ORNITHOLOGISCHE MITTEILUNGEN
4. Jahrgang Nr. 4 April 1952
Die Saatkrähenkolonien des Landes Oldenburg
Von Richard Tantzen, Oldenburg
Nach NIETHAMMER (7) war die Saatkrähe (Corvus frugilegus L.) ehedem Brutvogel in allen Ackerbaugebieten Deutschlands. Im Laufe der letzten Jahrzehnte ist sie im Bestand stark zurückgegangen, so in Schlesien, Sachsen, Thüringen und im Rheinland, wo sie auf weiten Strecken ganz verschwunden ist. Als Grund für die Abnahme führt NIETHAMMER den oft allzu starken Abschuß an, der durch das kolonieweise Brüten sehr erleichtert wird. In Ostpreußen brütet die Art zahlreich und ist noch in der Zunahme begriffen, im übrigen bestehen noch heute verstreut in ganz Deutschland vereinzelte Kolonien, wenn auch mancherorts Lücken klaffen.
Im Folgenden soll versucht werden, eine Übersicht über die Verbreitung der Saatkrähen im Oldenburger Lande zu geben.
WIEPKEN (II) berichtet 1876, daß die Saatkrähen während des Sommers im Oldenburger Lande und nur in gelinden Wintern einige bei uns bleiben. Er bezeichnet die Saatkrähen als „unbedingte Sommervögel" (12 a). Er sagt, daß vor 40 Jahren, also im Jahre 1836, mehrere Brutkolonien in Moorriem und einige in der Marsch bei dem Gute Treuenfeld (= Harlinghausen, Gemeinde Ovelgönne, Landkreis Wesermarsch (9)) waren, die aber alle zerstört sind, und, nachdem seit einigen Jahren die in Strückhausen durch Abholzen des betreffenden Busches auch nicht mehr existiert, kenne ich nur noch eine in der Nähe von Ovelgönne.
LEEGE (6) wiederholt 1905 die vorstehenden Angaben von Wiepken, ohne neue Feststellungen mitzuteilen, und sagt, daß sich im benachbarten Ostfriesland an verschiedenen Stellen Brutkolonien befinden.

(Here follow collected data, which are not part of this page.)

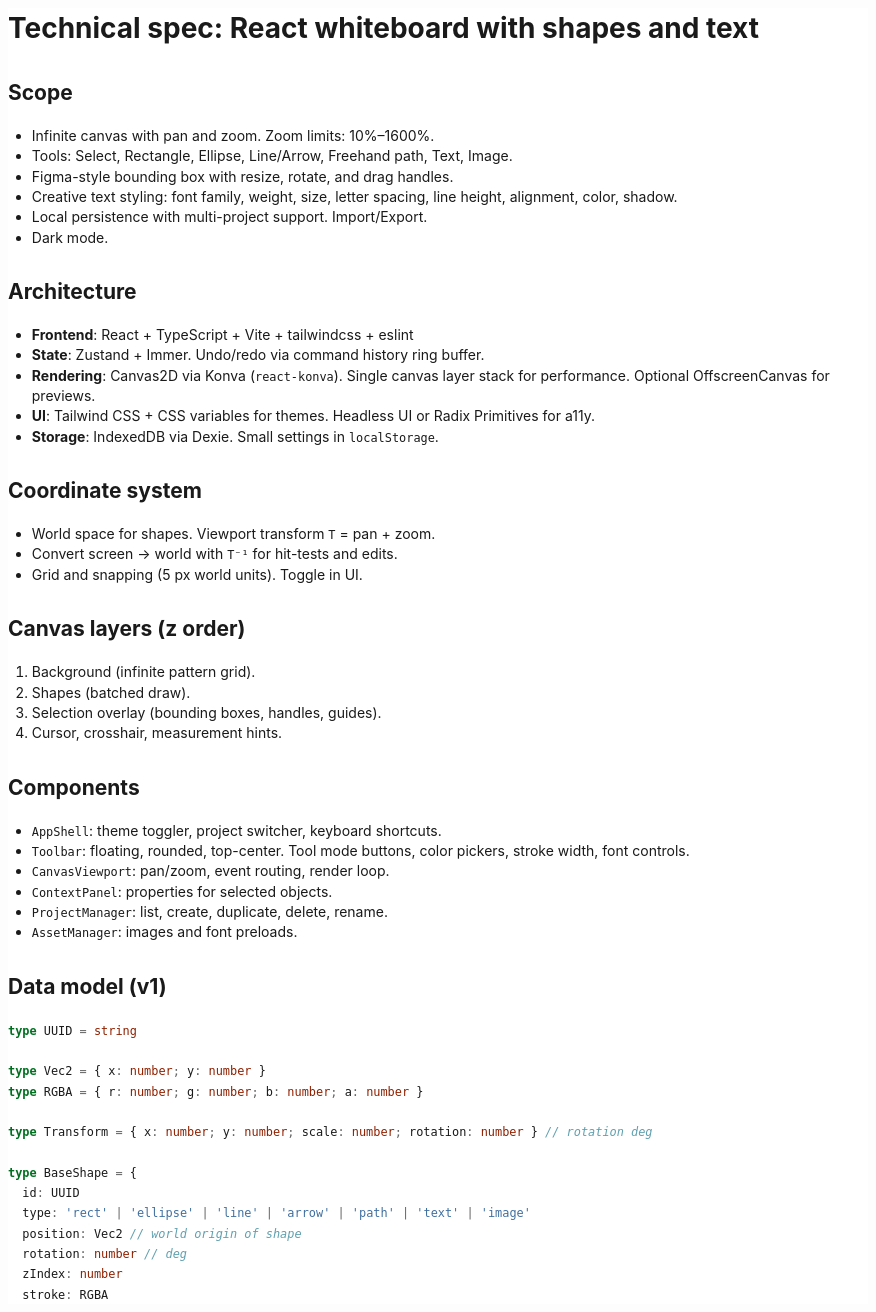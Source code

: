 # Technical spec: React whiteboard with shapes and text

## Scope

- Infinite canvas with pan and zoom. Zoom limits: 10%–1600%.
- Tools: Select, Rectangle, Ellipse, Line/Arrow, Freehand path, Text, Image.
- Figma-style bounding box with resize, rotate, and drag handles.
- Creative text styling: font family, weight, size, letter spacing, line height, alignment, color, shadow.
- Local persistence with multi-project support. Import/Export.
- Dark mode.

## Architecture

- **Frontend**: React + TypeScript + Vite + tailwindcss + eslint
- **State**: Zustand + Immer. Undo/redo via command history ring buffer.
- **Rendering**: Canvas2D via Konva (`react-konva`). Single canvas layer stack for performance. Optional OffscreenCanvas for previews.
- **UI**: Tailwind CSS + CSS variables for themes. Headless UI or Radix Primitives for a11y.
- **Storage**: IndexedDB via Dexie. Small settings in `localStorage`.

## Coordinate system

- World space for shapes. Viewport transform `T` = pan + zoom.
- Convert screen → world with `T⁻¹` for hit-tests and edits.
- Grid and snapping (5 px world units). Toggle in UI.

## Canvas layers (z order)

1. Background (infinite pattern grid).
2. Shapes (batched draw).
3. Selection overlay (bounding boxes, handles, guides).
4. Cursor, crosshair, measurement hints.

## Components

- `AppShell`: theme toggler, project switcher, keyboard shortcuts.
- `Toolbar`: floating, rounded, top-center. Tool mode buttons, color pickers, stroke width, font controls.
- `CanvasViewport`: pan/zoom, event routing, render loop.
- `ContextPanel`: properties for selected objects.
- `ProjectManager`: list, create, duplicate, delete, rename.
- `AssetManager`: images and font preloads.

## Data model (v1)

```ts
type UUID = string

type Vec2 = { x: number; y: number }
type RGBA = { r: number; g: number; b: number; a: number }

type Transform = { x: number; y: number; scale: number; rotation: number } // rotation deg

type BaseShape = {
  id: UUID
  type: 'rect' | 'ellipse' | 'line' | 'arrow' | 'path' | 'text' | 'image'
  position: Vec2 // world origin of shape
  rotation: number // deg
  zIndex: number
  stroke: RGBA
```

Hauptlehrer EICKHORST teilte schriftlich mit, daß die große Saatkrähenkolonie im Walde des Bauern Schröder in Holtgast, Gemeinde Apen, 1889 durch tagelange Beunruhigungen durch Schießen bei Tag und Nacht vertrieben bzw. vernichtet wurde.
Nach SCHÜTTE (8) gehört die Saatkrähe zu den Hauptvertilgern der schädlichen Schnakenlarven. Man trifft (im Jahre 1913) im ganzen Lande nirgends soviel und so große Saatkrähenkolonien an, wie in den kleinen Gehölzen bei den Bauerngehöften in Großenmeer, Strückhausen, Oldenbrok und Moorriem. Werden sie wegen des fürchterlichen Lärms, den sie und ihre Brut machen, an einem Ort vertrieben, was nur durch fortgesetzte Zerstörung der Nester durchzuführen ist, so lassen sie sich in der Nähe nieder und bauen unverdrossen von neuem. In den neunziger Jahren des vorigen Jahrhunderts nisteten sie auch in Lienen und versuchten sogar unmittelbar beim Elsflether Bahnhof Massenquartier zu beziehen. Außerhalb der Weser- und Moormarsch weiß SCHÜTTE nur noch von je einer Saatkrähenkolonie auf der Kommende Bokelesch, in Lindern, bei Lastrup und bei Sanderbusch zu berichten,
BRINKMANN (1) macht unter Hinweis auf die Angaben von Wiepken und Schütte die Bemerkung, daß auch in Oldenburg die Saatkrähe wieder zuzunehmen scheint (1933).